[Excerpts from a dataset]
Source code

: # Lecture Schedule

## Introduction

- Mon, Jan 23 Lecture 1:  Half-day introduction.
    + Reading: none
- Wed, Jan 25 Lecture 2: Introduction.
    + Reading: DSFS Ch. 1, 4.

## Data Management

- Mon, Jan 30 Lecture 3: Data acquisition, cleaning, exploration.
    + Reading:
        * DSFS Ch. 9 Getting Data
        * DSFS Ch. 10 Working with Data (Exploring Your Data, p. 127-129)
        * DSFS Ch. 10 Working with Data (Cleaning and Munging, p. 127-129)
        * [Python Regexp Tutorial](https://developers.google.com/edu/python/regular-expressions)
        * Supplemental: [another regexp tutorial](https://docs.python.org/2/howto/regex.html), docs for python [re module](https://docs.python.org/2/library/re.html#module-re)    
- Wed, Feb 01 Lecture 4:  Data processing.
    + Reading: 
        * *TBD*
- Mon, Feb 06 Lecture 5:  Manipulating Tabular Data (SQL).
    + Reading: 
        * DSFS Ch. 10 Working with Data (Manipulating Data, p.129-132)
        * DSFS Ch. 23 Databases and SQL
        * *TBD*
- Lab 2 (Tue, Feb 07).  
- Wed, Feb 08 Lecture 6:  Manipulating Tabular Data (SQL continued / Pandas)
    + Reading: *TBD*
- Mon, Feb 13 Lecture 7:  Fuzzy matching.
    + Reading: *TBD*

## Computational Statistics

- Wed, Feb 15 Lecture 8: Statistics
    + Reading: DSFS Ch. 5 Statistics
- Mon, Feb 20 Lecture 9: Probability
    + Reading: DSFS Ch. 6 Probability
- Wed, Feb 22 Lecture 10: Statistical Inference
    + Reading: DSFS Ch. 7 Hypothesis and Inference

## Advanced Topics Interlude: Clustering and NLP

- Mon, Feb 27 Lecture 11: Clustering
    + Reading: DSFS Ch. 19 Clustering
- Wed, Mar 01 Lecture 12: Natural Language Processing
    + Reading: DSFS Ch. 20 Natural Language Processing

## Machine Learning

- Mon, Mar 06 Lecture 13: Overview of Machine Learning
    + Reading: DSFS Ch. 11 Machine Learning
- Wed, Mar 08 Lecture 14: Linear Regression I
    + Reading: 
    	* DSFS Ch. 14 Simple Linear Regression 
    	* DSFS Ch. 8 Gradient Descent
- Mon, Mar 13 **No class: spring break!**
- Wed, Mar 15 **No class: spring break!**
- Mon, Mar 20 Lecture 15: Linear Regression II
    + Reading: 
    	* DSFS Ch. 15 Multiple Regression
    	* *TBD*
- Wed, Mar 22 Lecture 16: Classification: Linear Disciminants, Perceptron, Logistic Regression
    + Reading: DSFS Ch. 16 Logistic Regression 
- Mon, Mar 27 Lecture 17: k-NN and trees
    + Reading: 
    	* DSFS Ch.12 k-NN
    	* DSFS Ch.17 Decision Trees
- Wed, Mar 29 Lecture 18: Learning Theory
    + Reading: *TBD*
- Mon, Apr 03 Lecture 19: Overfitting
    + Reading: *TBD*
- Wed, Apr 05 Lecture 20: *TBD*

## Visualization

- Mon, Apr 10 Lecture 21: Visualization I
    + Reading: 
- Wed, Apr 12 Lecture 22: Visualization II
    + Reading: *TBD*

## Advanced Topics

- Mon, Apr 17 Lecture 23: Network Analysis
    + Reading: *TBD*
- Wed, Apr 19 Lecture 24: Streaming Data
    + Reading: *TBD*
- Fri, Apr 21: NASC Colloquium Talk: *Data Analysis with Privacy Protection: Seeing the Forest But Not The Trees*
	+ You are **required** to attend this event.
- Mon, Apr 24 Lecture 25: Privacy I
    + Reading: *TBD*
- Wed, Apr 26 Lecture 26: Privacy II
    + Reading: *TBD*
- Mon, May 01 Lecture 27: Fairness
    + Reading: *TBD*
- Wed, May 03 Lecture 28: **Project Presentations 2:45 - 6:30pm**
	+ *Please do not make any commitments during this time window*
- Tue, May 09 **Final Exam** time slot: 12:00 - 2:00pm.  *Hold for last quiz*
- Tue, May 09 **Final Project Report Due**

### Activity
Each of the records should be written out again, exactly as it reads.

### Task output
Source code

: # Lecture Schedule

## Introduction

- Mon, Jan 23 Lecture 1:  Half-day introduction.
    + Reading: none
- Wed, Jan 25 Lecture 2: Introduction.
    + Reading: DSFS Ch. 1, 4.

## Data Management

- Mon, Jan 30 Lecture 3: Data acquisition, cleaning, exploration.
    + Reading:
        * DSFS Ch. 9 Getting Data
        * DSFS Ch. 10 Working with Data (Exploring Your Data, p. 127-129)
        * DSFS Ch. 10 Working with Data (Cleaning and Munging, p. 127-129)
        * [Python Regexp Tutorial](https://developers.google.com/edu/python/regular-expressions)
        * Supplemental: [another regexp tutorial](https://docs.python.org/2/howto/regex.html), docs for python [re module](https://docs.python.org/2/library/re.html#module-re)    
- Wed, Feb 01 Lecture 4:  Data processing.
    + Reading: 
        * *TBD*
- Mon, Feb 06 Lecture 5:  Manipulating Tabular Data (SQL).
    + Reading: 
        * DSFS Ch. 10 Working with Data (Manipulating Data, p.129-132)
        * DSFS Ch. 23 Databases and SQL
        * *TBD*
- Lab 2 (Tue, Feb 07).  
- Wed, Feb 08 Lecture 6:  Manipulating Tabular Data (SQL continued / Pandas)
    + Reading: *TBD*
- Mon, Feb 13 Lecture 7:  Fuzzy matching.
    + Reading: *TBD*

## Computational Statistics

- Wed, Feb 15 Lecture 8: Statistics
    + Reading: DSFS Ch. 5 Statistics
- Mon, Feb 20 Lecture 9: Probability
    + Reading: DSFS Ch. 6 Probability
- Wed, Feb 22 Lecture 10: Statistical Inference
    + Reading: DSFS Ch. 7 Hypothesis and Inference

## Advanced Topics Interlude: Clustering and NLP

- Mon, Feb 27 Lecture 11: Clustering
    + Reading: DSFS Ch. 19 Clustering
- Wed, Mar 01 Lecture 12: Natural Language Processing
    + Reading: DSFS Ch. 20 Natural Language Processing

## Machine Learning

- Mon, Mar 06 Lecture 13: Overview of Machine Learning
    + Reading: DSFS Ch. 11 Machine Learning
- Wed, Mar 08 Lecture 14: Linear Regression I
    + Reading: 
    	* DSFS Ch. 14 Simple Linear Regression 
    	* DSFS Ch. 8 Gradient Descent
- Mon, Mar 13 **No class: spring break!**
- Wed, Mar 15 **No class: spring break!**
- Mon, Mar 20 Lecture 15: Linear Regression II
    + Reading: 
    	* DSFS Ch. 15 Multiple Regression
    	* *TBD*
- Wed, Mar 22 Lecture 16: Classification: Linear Disciminants, Perceptron, Logistic Regression
    + Reading: DSFS Ch. 16 Logistic Regression 
- Mon, Mar 27 Lecture 17: k-NN and trees
    + Reading: 
    	* DSFS Ch.12 k-NN
    	* DSFS Ch.17 Decision Trees
- Wed, Mar 29 Lecture 18: Learning Theory
    + Reading: *TBD*
- Mon, Apr 03 Lecture 19: Overfitting
    + Reading: *TBD*
- Wed, Apr 05 Lecture 20: *TBD*

## Visualization

- Mon, Apr 10 Lecture 21: Visualization I
    + Reading: 
- Wed, Apr 12 Lecture 22: Visualization II
    + Reading: *TBD*

## Advanced Topics

- Mon, Apr 17 Lecture 23: Network Analysis
    + Reading: *TBD*
- Wed, Apr 19 Lecture 24: Streaming Data
    + Reading: *TBD*
- Fri, Apr 21: NASC Colloquium Talk: *Data Analysis with Privacy Protection: Seeing the Forest But Not The Trees*
	+ You are **required** to attend this event.
- Mon, Apr 24 Lecture 25: Privacy I
    + Reading: *TBD*
- Wed, Apr 26 Lecture 26: Privacy II
    + Reading: *TBD*
- Mon, May 01 Lecture 27: Fairness
    + Reading: *TBD*
- Wed, May 03 Lecture 28: **Project Presentations 2:45 - 6:30pm**
	+ *Please do not make any commitments during this time window*
- Tue, May 09 **Final Exam** time slot: 12:00 - 2:00pm.  *Hold for last quiz*
- Tue, May 09 **Final Project Report Due**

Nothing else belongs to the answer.